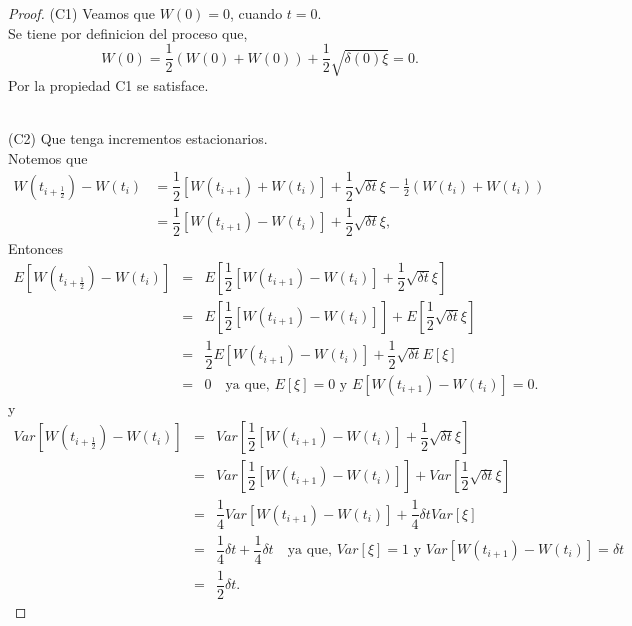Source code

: \documentclass[
  letterpaper,
  DIV=11,
  numbers=noendperiod]{scrreprt}
\theoremstyle{plain}
\theoremstyle{definition}
\theoremstyle{remark}
\begin{document}
\begin{proof}

(C1) Veamos que \(W\left(0\right)=0\), cuando \(t=0\).\\
Se tiene por definicion del proceso que, \[
W\left(0\right)=\frac{1}{2}(W(0)+W(0))+\frac{1}{2}\sqrt{\delta(0)\xi}=0.
\] Por la propiedad C1 se satisface.\\
\strut \\
(C2) Que tenga incrementos estacionarios.\\
Notemos que \[
\begin{align*}
W(t_{i+\frac{1}{2}})-W(t_{i}) & = \dfrac{1}{2}\left[W\left(t_{i+1}\right)+W\left(t_{i}\right)\right]+\dfrac{1}{2}\sqrt{\delta t}\xi-\frac{1}{2}(W(t_{i})+W(t_{i}))\\
& = \dfrac{1}{2}\left[W\left(t_{i+1}\right)-W\left(t_{i}\right)\right]+\dfrac{1}{2}\sqrt{\delta t}\xi,
\end{align*}
\] Entonces \[
\begin{eqnarray*}
E\left[W(t_{i+\frac{1}{2}})-W(t_{i})\right] & = & E\left[\dfrac{1}{2}\left[W\left(t_{i+1}\right)-W\left(t_{i}\right)\right]+\dfrac{1}{2}\sqrt{\delta t}\xi\right]\\
& = & E\left[\dfrac{1}{2}\left[W\left(t_{i+1}\right)-W\left(t_{i}\right)\right]\right]+E\left[\dfrac{1}{2}\sqrt{\delta t}\xi\right]\\
& = & \dfrac{1}{2}E\left[W\left(t_{i+1}\right)-W\left(t_{i}\right)\right]+\dfrac{1}{2}\sqrt{\delta t}E\left[\xi\right]\\
& = & 0\quad\text{ya que, }E\left[\xi\right]=0\text{ y }E\left[W\left(t_{i+1}\right)-W\left(t_{i}\right)\right]=0.
\end{eqnarray*}
\] y \[
\begin{eqnarray}
Var\left[W(t_{i+\frac{1}{2}})-W(t_{i})\right]& = & Var\left[\dfrac{1}{2}\left[W\left(t_{i+1}\right)-W\left(t_{i}\right)\right]+\dfrac{1}{2}\sqrt{\delta t}\xi\right]\\
& = & Var\left[\dfrac{1}{2}\left[W\left(t_{i+1}\right)-W\left(t_{i}\right)\right]\right]+Var\left[\dfrac{1}{2}\sqrt{\delta t}\xi\right]\\
& = & \dfrac{1}{4}Var\left[W\left(t_{i+1}\right)-W\left(t_{i}\right)\right]+\dfrac{1}{4}\delta t Var\left[\xi\right]\\
& = & \dfrac{1}{4}\delta t+\dfrac{1}{4}\delta t\quad\text{ya que, }Var\left[\xi\right]=1\text{ y }Var\left[W\left(t_{i+1}\right)-W\left(t_{i}\right)\right]=\delta t\\
& = & \dfrac{1}{2}\delta t.
\end{eqnarray}
\]


\end{proof}
\end{document}
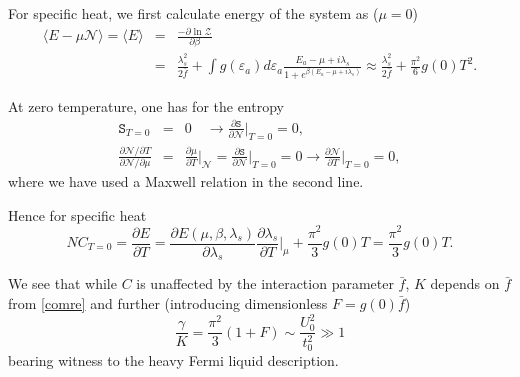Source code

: \documentclass[twocolumn,floatfix,superscriptaddress]{revtex4-1}
\newcommand{\ket}{\rangle}
\newcommand{\bra}{\langle}
\begin{document}
\begin{widetext}
For specific heat, we first calculate energy of the system as ($\mu=0$)
\begin{eqnarray}
\bra E-\mu\mathcal N\ket =\bra E\ket&=&\frac{-\partial \ln \mathcal Z}{\partial \beta}\nonumber\\
&=&\frac{\lambda_s^2}{2\bar f}+\int g(\varepsilon_a) d\varepsilon_a \frac{E_a-\mu+i\lambda_s}{1+e^{\beta (E_a-\mu+i\lambda_s)}}\approx \frac{\lambda_s^2}{2\bar f}+\frac{\pi^2}{6} g(0) T^2.
\end{eqnarray}

At zero temperature, one has for the entropy 
\begin{eqnarray}
\mathtt S_{T=0}&=&0\quad\rightarrow \frac{\partial \mathtt S}{\partial \mathcal N}\Big|_{T=0}=0,\nonumber\\
\frac{\partial \mathcal N/\partial T}{\partial\mathcal N/\partial \mu}&=&\frac{\partial \mu}{\partial T}\Big|_{\mathcal N}= \frac{\partial \mathtt S}{\partial \mathcal N}\Big |_{T=0}=0\rightarrow \frac{\partial\mathcal N}{\partial T}\Big|_{T=0}=0,
\end{eqnarray}
where we have used a Maxwell relation in the second line.

Hence for specific heat
\begin{equation}
NC_{T=0}=\frac{\partial E}{\partial T}=\frac{\partial E(\mu,\beta,\lambda_s)}{\partial \lambda_s}\frac{\partial \lambda_s}{\partial T}\Big |_\mu+\frac{\pi^2}{3}g(0) T=\frac{\pi^2}{3}g(0) T.
\end{equation}

We see that while $C$ is unaffected by the interaction parameter $\bar f$, $K$ depends on $\bar f$ from \eqref{comre} and further  (introducing dimensionless $F=g(0)\bar f$)
\begin{equation}
\frac{\gamma}{K}=\frac{\pi^2}{3}(1+F)\sim \frac{U_0^2}{t_0^2}\gg 1
\end{equation}
bearing witness to the heavy Fermi liquid description.


\end{widetext}
\end{document}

==*==

* What the exercise asks
In the copy, include no pictures; restate the listing above exactly.

* Answer section
Source code

: \documentclass[
  letterpaper,
  DIV=11,
  numbers=noendperiod]{scrreprt}
\theoremstyle{plain}
\theoremstyle{definition}
\theoremstyle{remark}
\begin{document}
\begin{proof}

(C1) Veamos que \(W\left(0\right)=0\), cuando \(t=0\).\\
Se tiene por definicion del proceso que, \[
W\left(0\right)=\frac{1}{2}(W(0)+W(0))+\frac{1}{2}\sqrt{\delta(0)\xi}=0.
\] Por la propiedad C1 se satisface.\\
\strut \\
(C2) Que tenga incrementos estacionarios.\\
Notemos que \[
\begin{align*}
W(t_{i+\frac{1}{2}})-W(t_{i}) & = \dfrac{1}{2}\left[W\left(t_{i+1}\right)+W\left(t_{i}\right)\right]+\dfrac{1}{2}\sqrt{\delta t}\xi-\frac{1}{2}(W(t_{i})+W(t_{i}))\\
& = \dfrac{1}{2}\left[W\left(t_{i+1}\right)-W\left(t_{i}\right)\right]+\dfrac{1}{2}\sqrt{\delta t}\xi,
\end{align*}
\] Entonces \[
\begin{eqnarray*}
E\left[W(t_{i+\frac{1}{2}})-W(t_{i})\right] & = & E\left[\dfrac{1}{2}\left[W\left(t_{i+1}\right)-W\left(t_{i}\right)\right]+\dfrac{1}{2}\sqrt{\delta t}\xi\right]\\
& = & E\left[\dfrac{1}{2}\left[W\left(t_{i+1}\right)-W\left(t_{i}\right)\right]\right]+E\left[\dfrac{1}{2}\sqrt{\delta t}\xi\right]\\
& = & \dfrac{1}{2}E\left[W\left(t_{i+1}\right)-W\left(t_{i}\right)\right]+\dfrac{1}{2}\sqrt{\delta t}E\left[\xi\right]\\
& = & 0\quad\text{ya que, }E\left[\xi\right]=0\text{ y }E\left[W\left(t_{i+1}\right)-W\left(t_{i}\right)\right]=0.
\end{eqnarray*}
\] y \[
\begin{eqnarray}
Var\left[W(t_{i+\frac{1}{2}})-W(t_{i})\right]& = & Var\left[\dfrac{1}{2}\left[W\left(t_{i+1}\right)-W\left(t_{i}\right)\right]+\dfrac{1}{2}\sqrt{\delta t}\xi\right]\\
& = & Var\left[\dfrac{1}{2}\left[W\left(t_{i+1}\right)-W\left(t_{i}\right)\right]\right]+Var\left[\dfrac{1}{2}\sqrt{\delta t}\xi\right]\\
& = & \dfrac{1}{4}Var\left[W\left(t_{i+1}\right)-W\left(t_{i}\right)\right]+\dfrac{1}{4}\delta t Var\left[\xi\right]\\
& = & \dfrac{1}{4}\delta t+\dfrac{1}{4}\delta t\quad\text{ya que, }Var\left[\xi\right]=1\text{ y }Var\left[W\left(t_{i+1}\right)-W\left(t_{i}\right)\right]=\delta t\\
& = & \dfrac{1}{2}\delta t.
\end{eqnarray}
\]


\end{proof}
\end{document}
Source code

: \documentclass[twocolumn,floatfix,superscriptaddress]{revtex4-1}
\newcommand{\ket}{\rangle}
\newcommand{\bra}{\langle}
\begin{document}
\begin{widetext}
For specific heat, we first calculate energy of the system as ($\mu=0$)
\begin{eqnarray}
\bra E-\mu\mathcal N\ket =\bra E\ket&=&\frac{-\partial \ln \mathcal Z}{\partial \beta}\nonumber\\
&=&\frac{\lambda_s^2}{2\bar f}+\int g(\varepsilon_a) d\varepsilon_a \frac{E_a-\mu+i\lambda_s}{1+e^{\beta (E_a-\mu+i\lambda_s)}}\approx \frac{\lambda_s^2}{2\bar f}+\frac{\pi^2}{6} g(0) T^2.
\end{eqnarray}

At zero temperature, one has for the entropy 
\begin{eqnarray}
\mathtt S_{T=0}&=&0\quad\rightarrow \frac{\partial \mathtt S}{\partial \mathcal N}\Big|_{T=0}=0,\nonumber\\
\frac{\partial \mathcal N/\partial T}{\partial\mathcal N/\partial \mu}&=&\frac{\partial \mu}{\partial T}\Big|_{\mathcal N}= \frac{\partial \mathtt S}{\partial \mathcal N}\Big |_{T=0}=0\rightarrow \frac{\partial\mathcal N}{\partial T}\Big|_{T=0}=0,
\end{eqnarray}
where we have used a Maxwell relation in the second line.

Hence for specific heat
\begin{equation}
NC_{T=0}=\frac{\partial E}{\partial T}=\frac{\partial E(\mu,\beta,\lambda_s)}{\partial \lambda_s}\frac{\partial \lambda_s}{\partial T}\Big |_\mu+\frac{\pi^2}{3}g(0) T=\frac{\pi^2}{3}g(0) T.
\end{equation}

We see that while $C$ is unaffected by the interaction parameter $\bar f$, $K$ depends on $\bar f$ from \eqref{comre} and further  (introducing dimensionless $F=g(0)\bar f$)
\begin{equation}
\frac{\gamma}{K}=\frac{\pi^2}{3}(1+F)\sim \frac{U_0^2}{t_0^2}\gg 1
\end{equation}
bearing witness to the heavy Fermi liquid description.


\end{widetext}
\end{document}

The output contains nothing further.